Gogol gets his name because his father was once in a terrible train wreck and was only saved alive because he was reading a book by Gogol at the time of the accident and one of the rescuers spotted him feebly waving a crumpled page of the book from the train window. So he gives his son Gogol as a pet name. But then there is a mixup: the child's great-grandmother has the honor of giving him his formal name, but for some reason this important letter never reaches the family. So Gogol ends up being the name on his birth certificate. Later, his parents try to rectify the problem by naming him Nikhil as his formal name, but he refuses to use it in kindergarten and thus Gogol follows him all through his early years.

Young Gogol despises his name and refuses to read anything by his namesake even when his father gives him a book by Gogol when he reaches adolescence. He is humiliated to learn that Gogol went mad, and considers it somehow a reflection on him. In the mix is his attempt to become an American, pretty much the classic struggle of the child of immigrant parents who are clinging to the customs of the old country.

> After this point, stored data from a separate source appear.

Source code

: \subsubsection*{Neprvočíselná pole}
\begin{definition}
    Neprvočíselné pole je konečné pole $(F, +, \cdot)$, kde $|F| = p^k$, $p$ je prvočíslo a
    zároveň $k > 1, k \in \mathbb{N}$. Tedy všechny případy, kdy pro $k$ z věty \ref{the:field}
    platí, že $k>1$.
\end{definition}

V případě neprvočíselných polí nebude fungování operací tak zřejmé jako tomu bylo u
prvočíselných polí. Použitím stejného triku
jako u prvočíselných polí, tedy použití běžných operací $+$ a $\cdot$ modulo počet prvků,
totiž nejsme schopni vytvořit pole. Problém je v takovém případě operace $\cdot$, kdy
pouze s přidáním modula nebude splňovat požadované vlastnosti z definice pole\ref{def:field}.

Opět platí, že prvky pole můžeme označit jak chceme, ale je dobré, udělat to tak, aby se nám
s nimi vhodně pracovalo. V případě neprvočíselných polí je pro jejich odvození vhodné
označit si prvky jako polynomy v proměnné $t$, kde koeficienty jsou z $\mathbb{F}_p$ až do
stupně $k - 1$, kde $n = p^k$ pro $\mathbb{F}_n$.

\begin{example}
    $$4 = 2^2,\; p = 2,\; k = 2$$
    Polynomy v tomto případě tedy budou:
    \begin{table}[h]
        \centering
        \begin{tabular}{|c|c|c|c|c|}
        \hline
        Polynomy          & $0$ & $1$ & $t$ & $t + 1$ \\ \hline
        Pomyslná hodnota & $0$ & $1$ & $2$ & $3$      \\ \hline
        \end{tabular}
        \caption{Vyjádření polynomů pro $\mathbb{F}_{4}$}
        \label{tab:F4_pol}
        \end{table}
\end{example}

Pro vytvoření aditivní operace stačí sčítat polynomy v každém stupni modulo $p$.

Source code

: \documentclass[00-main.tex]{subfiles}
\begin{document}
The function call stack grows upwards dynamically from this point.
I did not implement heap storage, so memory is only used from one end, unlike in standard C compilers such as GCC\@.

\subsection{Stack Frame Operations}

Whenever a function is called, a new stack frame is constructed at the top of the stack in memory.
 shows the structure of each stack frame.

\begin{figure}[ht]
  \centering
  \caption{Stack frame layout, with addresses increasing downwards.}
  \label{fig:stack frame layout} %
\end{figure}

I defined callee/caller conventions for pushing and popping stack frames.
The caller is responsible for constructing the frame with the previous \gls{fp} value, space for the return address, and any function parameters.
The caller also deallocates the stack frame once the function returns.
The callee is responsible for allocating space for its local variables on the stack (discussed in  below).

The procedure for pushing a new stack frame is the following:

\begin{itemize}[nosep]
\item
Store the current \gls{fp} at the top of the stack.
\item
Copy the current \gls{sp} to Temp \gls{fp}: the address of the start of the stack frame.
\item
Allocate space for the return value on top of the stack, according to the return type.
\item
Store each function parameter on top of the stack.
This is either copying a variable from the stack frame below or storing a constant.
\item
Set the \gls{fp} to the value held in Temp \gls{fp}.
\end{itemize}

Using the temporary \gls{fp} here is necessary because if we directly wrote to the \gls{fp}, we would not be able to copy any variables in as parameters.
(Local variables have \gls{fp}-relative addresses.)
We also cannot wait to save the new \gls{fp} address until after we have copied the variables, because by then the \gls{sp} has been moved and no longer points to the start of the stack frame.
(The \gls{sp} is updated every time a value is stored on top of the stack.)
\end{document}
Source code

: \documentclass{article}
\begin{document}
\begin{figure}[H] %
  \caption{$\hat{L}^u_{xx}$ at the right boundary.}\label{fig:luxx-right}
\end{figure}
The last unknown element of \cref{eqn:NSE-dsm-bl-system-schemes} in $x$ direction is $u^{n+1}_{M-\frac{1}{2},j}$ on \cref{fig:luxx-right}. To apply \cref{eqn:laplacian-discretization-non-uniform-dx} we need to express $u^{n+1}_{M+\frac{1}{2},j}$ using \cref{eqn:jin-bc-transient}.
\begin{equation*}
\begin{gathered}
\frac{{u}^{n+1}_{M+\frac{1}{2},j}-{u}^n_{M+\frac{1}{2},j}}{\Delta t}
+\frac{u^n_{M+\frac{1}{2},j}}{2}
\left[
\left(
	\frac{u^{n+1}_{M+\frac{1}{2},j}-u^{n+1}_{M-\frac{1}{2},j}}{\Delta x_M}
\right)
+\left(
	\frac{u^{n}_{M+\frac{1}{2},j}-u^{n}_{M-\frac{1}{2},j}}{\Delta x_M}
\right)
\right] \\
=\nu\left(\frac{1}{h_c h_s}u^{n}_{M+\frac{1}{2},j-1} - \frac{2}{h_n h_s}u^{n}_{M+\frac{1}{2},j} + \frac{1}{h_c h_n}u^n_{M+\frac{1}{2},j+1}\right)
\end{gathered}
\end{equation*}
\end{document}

His two relationships with American women don't work out, and then he marries his parents' choice, the daughter of their friends. He's known her all his life, and yet she used to read books at all the gatherings and barely spoke a word to him. Although he loves her, she doesn't return his affection enough, and the marriage fails. At the end, his mother is returning to India to live there six months of the year, and Gogol is at the last party that will be held at his childhood home. He retreats to his old bedroom, finds the book by his namesake that his father gave him, discovers an inscription from his father that he'd never noticed before, and begins to read.

It seems he's come to terms with his strange name (even though he has already legally changed it to Nikhil) and therefore with his identity and his unique place in the world.

I had several reactions to this book. First, I was rather glad that his marriage to "Miss Right" didn't work out. That would have been too pat. It would have smacked of the smug assumption that people should "stick to their own kind" and not try to assimilate and learn other ways.

Second, I didn't quite understand his hatred of his name. Sure, it's odd. But he could have viewed it as fascinatingly different instead of being embarrassed by it. We are all given names by other people and unless, as he advocates at some point in the book, people are to remain nameless until they choose their own names at 18 years of age, we're pretty much stuck with that. Of course, a legal name change is always an option. In Gogol's case, the fact that he's the child of immigrants makes the name issue more confusing. He's not only embarrassed by having a strange name, but he's embarrassed because it is the name of a man who went mad (he overlooks the fact that Gogol was a brilliant writer), and because it's neither an American nor a Bengali name. Instead it's Russian and has no obvious relationship to him at all.

We're all named for someone or something. I was named for an aunt who died in her forties, possibly of breast cancer. Strange that I got breast cancer in my early forties too. Other than that, I am named for her but don't know anything about her as a person. I used to think about what name I would choose if I were renaming myself, but now I don't remember what name I would have taken. And of course, online, I have a number of screen names and various identities. We all choose names that mean something to us here, and we are able to reinvent ourselves at least in terms of how we present ourselves in this virtual world. I wonder what Gogol would call himself here, and whether he would take any teasing because his name resembles Google?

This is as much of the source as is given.